Professoras como Dolores Aronovich, mais conhecida como Lola Aronovich, da Universidade Federal do Ceará, ou Rosana Pinheiro-Machado, autora do livro "Amanhã vai ser maior" (2019), entre muitas outras, conhecidas ou não, professoras da Educação Básica e do Ensino Superior, utilizam as redes sociais para compartilhar suas visões individuais sobre o cenário político brasileiro e suas experiências educacionais, além de publicar suas reflexões sobre o machismo e o autoritarismo que se intensificou no sistema educacional e nas práticas cotidianas em geral. Grande parte do esforço dessas professoras centra-se em problematizar a opressão e a violência baseadas em gênero, bem como fomentar linhas e formas de ação no debate feminista contemporâneo por meio dos canais digitais.

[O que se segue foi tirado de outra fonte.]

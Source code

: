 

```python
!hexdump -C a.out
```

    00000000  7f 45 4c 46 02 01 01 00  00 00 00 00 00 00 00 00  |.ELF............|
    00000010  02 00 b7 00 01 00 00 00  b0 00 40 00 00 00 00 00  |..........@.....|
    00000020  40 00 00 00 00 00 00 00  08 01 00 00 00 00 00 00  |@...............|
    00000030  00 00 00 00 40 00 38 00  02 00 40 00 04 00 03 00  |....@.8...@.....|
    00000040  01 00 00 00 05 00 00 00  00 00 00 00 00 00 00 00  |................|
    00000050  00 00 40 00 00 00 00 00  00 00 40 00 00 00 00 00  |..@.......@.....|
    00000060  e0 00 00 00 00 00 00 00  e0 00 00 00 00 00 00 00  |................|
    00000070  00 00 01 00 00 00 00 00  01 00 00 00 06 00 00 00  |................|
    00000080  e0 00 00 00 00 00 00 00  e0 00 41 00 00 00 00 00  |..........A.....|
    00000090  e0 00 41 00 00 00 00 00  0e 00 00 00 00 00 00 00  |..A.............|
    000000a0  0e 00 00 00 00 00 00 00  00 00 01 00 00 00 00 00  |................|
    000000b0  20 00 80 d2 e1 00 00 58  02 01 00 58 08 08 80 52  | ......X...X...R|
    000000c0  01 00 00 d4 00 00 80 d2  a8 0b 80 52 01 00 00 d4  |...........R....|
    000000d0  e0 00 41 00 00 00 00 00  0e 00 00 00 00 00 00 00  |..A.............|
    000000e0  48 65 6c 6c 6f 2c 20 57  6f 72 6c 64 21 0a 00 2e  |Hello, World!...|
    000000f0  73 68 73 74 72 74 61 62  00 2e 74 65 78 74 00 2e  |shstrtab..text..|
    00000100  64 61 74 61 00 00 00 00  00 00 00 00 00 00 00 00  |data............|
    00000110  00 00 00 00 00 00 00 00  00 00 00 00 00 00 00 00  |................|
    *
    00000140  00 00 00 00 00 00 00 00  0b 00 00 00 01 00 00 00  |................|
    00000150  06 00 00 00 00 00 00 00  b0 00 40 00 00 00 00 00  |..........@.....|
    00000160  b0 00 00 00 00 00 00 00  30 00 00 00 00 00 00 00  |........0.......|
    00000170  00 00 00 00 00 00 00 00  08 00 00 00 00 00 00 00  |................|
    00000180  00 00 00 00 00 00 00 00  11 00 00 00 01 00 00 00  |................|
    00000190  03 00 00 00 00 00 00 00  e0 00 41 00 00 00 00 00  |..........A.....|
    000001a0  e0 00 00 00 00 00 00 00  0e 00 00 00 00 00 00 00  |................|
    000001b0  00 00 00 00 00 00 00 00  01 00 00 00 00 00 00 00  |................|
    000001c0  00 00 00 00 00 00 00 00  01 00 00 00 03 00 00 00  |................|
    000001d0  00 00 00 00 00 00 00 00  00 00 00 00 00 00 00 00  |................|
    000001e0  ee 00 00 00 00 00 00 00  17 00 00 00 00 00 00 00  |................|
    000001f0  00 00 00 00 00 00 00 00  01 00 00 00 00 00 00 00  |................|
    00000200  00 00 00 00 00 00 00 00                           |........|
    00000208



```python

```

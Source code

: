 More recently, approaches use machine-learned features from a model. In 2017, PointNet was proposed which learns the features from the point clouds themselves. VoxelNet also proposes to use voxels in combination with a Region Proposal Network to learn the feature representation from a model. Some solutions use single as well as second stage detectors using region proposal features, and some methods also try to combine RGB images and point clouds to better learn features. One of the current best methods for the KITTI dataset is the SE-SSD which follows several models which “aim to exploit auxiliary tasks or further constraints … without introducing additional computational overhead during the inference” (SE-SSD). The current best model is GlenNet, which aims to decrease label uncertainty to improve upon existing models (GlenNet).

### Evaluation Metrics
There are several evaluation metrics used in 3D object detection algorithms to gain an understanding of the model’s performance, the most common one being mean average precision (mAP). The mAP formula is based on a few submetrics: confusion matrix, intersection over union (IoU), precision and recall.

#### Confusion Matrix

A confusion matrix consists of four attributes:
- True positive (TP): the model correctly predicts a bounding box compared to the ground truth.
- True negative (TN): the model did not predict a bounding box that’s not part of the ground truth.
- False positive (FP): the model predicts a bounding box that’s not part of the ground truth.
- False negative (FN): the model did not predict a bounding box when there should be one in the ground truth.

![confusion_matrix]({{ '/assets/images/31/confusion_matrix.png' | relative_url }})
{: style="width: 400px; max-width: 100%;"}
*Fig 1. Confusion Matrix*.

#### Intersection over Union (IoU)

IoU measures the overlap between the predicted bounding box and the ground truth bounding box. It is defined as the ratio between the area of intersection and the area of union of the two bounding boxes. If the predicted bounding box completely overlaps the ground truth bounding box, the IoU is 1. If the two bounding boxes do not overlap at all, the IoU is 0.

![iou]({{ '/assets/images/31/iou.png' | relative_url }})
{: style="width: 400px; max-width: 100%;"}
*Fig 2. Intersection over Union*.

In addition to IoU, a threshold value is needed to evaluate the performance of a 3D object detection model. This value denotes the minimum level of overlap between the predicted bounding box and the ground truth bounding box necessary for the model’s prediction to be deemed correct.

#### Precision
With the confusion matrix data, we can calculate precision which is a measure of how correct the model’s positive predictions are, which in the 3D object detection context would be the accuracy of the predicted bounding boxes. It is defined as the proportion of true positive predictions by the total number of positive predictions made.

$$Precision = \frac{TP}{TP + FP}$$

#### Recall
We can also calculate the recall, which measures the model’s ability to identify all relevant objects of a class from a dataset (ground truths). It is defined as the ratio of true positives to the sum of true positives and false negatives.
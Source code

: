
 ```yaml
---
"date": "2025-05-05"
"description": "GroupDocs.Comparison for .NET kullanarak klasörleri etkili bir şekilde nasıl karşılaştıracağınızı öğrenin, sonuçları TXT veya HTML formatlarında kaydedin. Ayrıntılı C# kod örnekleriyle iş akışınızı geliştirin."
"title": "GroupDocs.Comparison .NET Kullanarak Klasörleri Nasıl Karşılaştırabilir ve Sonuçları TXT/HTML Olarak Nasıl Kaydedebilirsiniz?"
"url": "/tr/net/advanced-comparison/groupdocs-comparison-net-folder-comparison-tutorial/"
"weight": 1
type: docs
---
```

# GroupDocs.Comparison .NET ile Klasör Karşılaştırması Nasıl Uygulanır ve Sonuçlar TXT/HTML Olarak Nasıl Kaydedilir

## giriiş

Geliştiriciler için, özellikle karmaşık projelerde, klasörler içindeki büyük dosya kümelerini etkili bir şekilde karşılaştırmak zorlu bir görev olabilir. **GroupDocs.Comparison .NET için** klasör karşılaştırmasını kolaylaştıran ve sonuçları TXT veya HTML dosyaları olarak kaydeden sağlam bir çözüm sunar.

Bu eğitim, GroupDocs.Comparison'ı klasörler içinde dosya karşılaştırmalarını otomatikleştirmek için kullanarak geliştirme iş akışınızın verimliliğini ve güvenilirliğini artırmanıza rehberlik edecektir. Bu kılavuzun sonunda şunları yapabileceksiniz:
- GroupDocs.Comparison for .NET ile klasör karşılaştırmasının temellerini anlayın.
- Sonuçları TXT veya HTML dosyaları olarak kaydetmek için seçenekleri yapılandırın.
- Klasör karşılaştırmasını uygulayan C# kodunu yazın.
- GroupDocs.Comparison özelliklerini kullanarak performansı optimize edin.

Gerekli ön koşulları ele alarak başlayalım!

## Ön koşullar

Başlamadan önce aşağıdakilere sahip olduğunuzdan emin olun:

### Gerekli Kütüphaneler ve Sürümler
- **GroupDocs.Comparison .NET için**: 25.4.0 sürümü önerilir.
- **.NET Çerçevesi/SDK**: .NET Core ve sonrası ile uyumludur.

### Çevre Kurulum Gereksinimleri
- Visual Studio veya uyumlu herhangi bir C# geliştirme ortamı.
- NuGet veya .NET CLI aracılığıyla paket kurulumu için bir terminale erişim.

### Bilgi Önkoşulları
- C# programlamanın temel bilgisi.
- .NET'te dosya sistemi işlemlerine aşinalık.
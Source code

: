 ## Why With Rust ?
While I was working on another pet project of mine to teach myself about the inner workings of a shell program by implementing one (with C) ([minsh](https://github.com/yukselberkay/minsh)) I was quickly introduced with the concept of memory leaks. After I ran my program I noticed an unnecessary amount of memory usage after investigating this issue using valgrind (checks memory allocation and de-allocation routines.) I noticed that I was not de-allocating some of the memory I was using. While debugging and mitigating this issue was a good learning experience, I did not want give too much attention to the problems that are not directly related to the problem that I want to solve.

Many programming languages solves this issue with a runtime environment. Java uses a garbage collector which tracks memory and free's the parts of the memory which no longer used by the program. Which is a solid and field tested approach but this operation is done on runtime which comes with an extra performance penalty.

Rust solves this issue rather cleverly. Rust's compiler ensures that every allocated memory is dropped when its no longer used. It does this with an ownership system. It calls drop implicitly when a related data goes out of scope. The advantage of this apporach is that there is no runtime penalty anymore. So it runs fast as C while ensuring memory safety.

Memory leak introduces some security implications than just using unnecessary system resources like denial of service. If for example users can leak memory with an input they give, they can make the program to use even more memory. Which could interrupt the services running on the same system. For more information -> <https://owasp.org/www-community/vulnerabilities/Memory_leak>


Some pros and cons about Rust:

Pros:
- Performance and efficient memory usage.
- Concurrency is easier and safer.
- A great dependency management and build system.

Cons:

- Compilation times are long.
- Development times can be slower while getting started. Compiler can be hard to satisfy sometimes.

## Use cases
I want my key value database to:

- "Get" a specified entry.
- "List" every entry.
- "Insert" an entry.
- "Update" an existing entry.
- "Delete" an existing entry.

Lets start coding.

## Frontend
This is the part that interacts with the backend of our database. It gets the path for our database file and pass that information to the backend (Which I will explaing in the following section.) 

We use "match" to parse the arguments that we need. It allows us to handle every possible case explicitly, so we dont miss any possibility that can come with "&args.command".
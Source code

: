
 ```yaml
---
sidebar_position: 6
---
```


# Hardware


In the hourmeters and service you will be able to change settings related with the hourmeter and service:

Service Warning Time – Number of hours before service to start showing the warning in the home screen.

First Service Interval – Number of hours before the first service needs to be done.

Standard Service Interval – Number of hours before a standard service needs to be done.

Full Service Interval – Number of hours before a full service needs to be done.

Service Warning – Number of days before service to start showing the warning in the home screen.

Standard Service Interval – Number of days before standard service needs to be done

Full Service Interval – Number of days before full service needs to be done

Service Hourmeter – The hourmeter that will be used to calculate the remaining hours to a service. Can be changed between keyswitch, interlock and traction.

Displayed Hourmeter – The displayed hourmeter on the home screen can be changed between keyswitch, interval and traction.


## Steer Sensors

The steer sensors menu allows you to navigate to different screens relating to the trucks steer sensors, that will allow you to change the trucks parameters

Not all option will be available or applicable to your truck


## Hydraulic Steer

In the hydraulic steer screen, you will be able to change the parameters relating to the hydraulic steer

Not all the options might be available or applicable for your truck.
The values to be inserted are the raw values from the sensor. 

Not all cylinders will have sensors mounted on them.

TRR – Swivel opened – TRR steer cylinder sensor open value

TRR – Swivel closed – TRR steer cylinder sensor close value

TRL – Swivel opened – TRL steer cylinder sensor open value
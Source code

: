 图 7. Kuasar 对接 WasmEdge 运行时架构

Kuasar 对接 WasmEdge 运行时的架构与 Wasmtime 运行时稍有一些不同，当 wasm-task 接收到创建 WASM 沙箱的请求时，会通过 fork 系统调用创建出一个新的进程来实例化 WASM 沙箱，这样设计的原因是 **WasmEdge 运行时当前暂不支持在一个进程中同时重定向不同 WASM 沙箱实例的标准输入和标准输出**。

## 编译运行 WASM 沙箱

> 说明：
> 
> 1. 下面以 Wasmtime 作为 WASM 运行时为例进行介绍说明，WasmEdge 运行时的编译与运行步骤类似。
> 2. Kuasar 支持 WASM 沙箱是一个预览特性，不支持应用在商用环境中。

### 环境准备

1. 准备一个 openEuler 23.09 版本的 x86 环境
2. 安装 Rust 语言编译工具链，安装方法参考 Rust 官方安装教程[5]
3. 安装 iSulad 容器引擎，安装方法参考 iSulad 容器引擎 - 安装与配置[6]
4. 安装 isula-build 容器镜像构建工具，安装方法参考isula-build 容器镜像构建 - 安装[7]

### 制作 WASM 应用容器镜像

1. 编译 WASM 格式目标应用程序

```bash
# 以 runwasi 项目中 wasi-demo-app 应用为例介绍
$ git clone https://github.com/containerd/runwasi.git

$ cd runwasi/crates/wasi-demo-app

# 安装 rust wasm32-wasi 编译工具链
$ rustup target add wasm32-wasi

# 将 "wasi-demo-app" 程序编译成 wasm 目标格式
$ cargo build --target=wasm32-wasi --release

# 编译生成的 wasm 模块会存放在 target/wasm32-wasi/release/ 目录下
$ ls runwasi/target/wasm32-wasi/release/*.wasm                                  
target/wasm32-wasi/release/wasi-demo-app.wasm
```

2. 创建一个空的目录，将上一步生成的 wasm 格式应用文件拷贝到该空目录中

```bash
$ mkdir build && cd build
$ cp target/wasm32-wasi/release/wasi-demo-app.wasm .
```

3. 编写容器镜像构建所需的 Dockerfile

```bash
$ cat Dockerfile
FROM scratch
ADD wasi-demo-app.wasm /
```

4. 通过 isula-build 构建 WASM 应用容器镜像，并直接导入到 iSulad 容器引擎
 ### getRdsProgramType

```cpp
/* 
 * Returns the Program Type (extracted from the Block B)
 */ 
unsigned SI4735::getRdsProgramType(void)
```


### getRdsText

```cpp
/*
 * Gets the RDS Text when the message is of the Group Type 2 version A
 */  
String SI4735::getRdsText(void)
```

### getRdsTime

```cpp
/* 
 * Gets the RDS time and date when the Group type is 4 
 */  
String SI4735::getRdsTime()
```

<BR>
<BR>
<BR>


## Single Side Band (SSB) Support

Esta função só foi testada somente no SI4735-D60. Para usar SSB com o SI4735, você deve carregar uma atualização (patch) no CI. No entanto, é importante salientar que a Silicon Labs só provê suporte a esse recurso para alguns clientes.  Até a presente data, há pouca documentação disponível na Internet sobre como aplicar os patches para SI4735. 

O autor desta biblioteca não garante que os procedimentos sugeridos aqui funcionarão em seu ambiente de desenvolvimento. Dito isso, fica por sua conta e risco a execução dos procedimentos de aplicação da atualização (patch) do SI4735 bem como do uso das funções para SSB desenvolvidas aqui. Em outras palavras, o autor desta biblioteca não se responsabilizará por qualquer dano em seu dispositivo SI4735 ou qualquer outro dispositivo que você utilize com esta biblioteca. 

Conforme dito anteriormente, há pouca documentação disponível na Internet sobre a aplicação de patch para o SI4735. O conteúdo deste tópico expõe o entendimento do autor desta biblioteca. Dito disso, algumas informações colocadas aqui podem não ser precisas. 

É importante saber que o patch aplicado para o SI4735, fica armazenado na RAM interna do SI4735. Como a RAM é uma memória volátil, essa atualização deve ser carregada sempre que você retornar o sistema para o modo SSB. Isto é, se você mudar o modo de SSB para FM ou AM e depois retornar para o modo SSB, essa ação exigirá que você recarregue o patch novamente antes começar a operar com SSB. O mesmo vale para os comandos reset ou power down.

As análises desenvolvidas no texto se apoiam em referencias teóricos do campo da filosofia e da educação, bem como nas proposições de professoras atuantes nas redes sociais e que ajudam a pensar em novos modos do “fazer docente”, a partir de práticas feministas que são retroalimentadas na internet e fazem frente ao anacronismo das tendências neoliberais na educação brasileira. O objetivo é, portanto, responder a esse cenário complexo de tensões, examinando as potencialidades das práticas feministas adotadas por professoras nas redes sociais que exercitam a resistência, a infiltração e a apropriação crítica sobre o contexto educacional contemporâneo brasileiro.